Saved data entries:
━━━━━━━━
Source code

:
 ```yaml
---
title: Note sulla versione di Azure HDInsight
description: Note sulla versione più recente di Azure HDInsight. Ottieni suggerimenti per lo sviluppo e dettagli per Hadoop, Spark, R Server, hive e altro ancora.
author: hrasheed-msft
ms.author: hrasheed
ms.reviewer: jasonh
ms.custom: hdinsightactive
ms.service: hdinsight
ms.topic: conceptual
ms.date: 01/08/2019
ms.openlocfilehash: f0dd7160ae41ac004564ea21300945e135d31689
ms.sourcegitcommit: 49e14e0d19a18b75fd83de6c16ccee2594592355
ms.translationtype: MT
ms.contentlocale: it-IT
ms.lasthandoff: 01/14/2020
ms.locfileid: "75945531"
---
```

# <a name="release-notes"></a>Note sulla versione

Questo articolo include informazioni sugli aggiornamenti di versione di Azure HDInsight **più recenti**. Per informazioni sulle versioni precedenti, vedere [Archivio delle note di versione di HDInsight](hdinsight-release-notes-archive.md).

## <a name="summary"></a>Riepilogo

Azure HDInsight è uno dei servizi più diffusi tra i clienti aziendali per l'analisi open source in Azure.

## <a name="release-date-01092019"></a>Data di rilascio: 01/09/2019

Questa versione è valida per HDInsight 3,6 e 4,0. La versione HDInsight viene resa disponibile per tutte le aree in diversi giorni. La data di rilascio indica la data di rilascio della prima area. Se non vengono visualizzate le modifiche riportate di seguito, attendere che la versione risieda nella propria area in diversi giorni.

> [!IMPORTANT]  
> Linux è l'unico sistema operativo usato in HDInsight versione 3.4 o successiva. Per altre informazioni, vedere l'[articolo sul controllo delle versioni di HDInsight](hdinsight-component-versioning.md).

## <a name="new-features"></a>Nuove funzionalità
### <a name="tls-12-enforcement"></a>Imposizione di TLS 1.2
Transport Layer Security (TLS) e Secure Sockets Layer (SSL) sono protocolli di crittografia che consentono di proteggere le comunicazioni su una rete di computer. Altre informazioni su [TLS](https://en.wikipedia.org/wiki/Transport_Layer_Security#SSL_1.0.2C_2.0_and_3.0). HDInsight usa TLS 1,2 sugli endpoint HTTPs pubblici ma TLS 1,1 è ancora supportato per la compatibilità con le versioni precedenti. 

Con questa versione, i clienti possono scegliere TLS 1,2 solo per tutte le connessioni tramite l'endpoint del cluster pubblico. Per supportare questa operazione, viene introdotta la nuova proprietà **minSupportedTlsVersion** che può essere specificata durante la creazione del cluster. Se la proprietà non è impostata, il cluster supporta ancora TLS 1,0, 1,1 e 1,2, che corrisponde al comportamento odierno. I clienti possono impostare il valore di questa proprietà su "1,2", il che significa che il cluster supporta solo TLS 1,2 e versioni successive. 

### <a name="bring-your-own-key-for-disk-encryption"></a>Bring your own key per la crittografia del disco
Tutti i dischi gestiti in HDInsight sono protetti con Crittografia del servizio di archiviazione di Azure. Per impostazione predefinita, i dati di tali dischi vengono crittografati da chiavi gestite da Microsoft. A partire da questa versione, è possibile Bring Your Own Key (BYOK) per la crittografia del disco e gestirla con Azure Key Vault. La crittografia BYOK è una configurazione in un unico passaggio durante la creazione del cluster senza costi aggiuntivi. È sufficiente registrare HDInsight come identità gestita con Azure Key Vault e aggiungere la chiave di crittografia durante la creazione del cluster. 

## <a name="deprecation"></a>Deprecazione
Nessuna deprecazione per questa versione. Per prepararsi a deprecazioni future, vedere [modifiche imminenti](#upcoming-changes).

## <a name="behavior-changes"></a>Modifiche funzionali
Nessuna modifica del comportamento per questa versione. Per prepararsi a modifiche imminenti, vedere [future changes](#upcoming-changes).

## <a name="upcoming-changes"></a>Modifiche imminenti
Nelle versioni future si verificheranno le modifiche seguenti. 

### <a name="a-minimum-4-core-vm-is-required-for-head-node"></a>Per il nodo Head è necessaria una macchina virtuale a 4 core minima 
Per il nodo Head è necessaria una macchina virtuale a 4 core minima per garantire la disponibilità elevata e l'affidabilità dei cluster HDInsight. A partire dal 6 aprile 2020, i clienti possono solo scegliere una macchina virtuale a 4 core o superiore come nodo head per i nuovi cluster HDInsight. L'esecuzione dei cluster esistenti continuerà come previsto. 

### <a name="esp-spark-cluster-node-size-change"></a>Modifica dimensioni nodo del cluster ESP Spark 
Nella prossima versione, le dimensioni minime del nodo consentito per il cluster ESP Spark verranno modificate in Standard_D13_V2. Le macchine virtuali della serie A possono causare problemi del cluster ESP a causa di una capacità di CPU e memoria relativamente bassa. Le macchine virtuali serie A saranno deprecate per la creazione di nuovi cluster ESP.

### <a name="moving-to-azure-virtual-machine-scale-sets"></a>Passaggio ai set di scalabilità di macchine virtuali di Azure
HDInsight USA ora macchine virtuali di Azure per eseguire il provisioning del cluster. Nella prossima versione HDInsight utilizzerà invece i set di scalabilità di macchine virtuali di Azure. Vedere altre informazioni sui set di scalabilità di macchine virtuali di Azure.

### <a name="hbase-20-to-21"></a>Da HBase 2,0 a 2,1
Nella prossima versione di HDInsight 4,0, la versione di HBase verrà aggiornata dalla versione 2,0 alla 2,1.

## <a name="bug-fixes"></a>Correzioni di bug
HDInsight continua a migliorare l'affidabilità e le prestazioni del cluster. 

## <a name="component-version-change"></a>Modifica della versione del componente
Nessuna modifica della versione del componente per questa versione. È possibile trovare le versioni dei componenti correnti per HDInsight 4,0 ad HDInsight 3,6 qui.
━━━━━━━━
#### What you will do:
Please give back, exactly as it stands above, the stretch from the line with "Nessuna modifica del comportamento" through the line with "HBase 2,0 a 2,1", and no line outside it.

#### Result below:
Nessuna modifica del comportamento per questa versione. Per prepararsi a modifiche imminenti, vedere [future changes](#upcoming-changes).

## <a name="upcoming-changes"></a>Modifiche imminenti
Nelle versioni future si verificheranno le modifiche seguenti. 

### <a name="a-minimum-4-core-vm-is-required-for-head-node"></a>Per il nodo Head è necessaria una macchina virtuale a 4 core minima 
Per il nodo Head è necessaria una macchina virtuale a 4 core minima per garantire la disponibilità elevata e l'affidabilità dei cluster HDInsight. A partire dal 6 aprile 2020, i clienti possono solo scegliere una macchina virtuale a 4 core o superiore come nodo head per i nuovi cluster HDInsight. L'esecuzione dei cluster esistenti continuerà come previsto. 

### <a name="esp-spark-cluster-node-size-change"></a>Modifica dimensioni nodo del cluster ESP Spark 
Nella prossima versione, le dimensioni minime del nodo consentito per il cluster ESP Spark verranno modificate in Standard_D13_V2. Le macchine virtuali della serie A possono causare problemi del cluster ESP a causa di una capacità di CPU e memoria relativamente bassa. Le macchine virtuali serie A saranno deprecate per la creazione di nuovi cluster ESP.

### <a name="moving-to-azure-virtual-machine-scale-sets"></a>Passaggio ai set di scalabilità di macchine virtuali di Azure
HDInsight USA ora macchine virtuali di Azure per eseguire il provisioning del cluster. Nella prossima versione HDInsight utilizzerà invece i set di scalabilità di macchine virtuali di Azure. Vedere altre informazioni sui set di scalabilità di macchine virtuali di Azure.

### <a name="hbase-20-to-21"></a>Da HBase 2,0 a 2,1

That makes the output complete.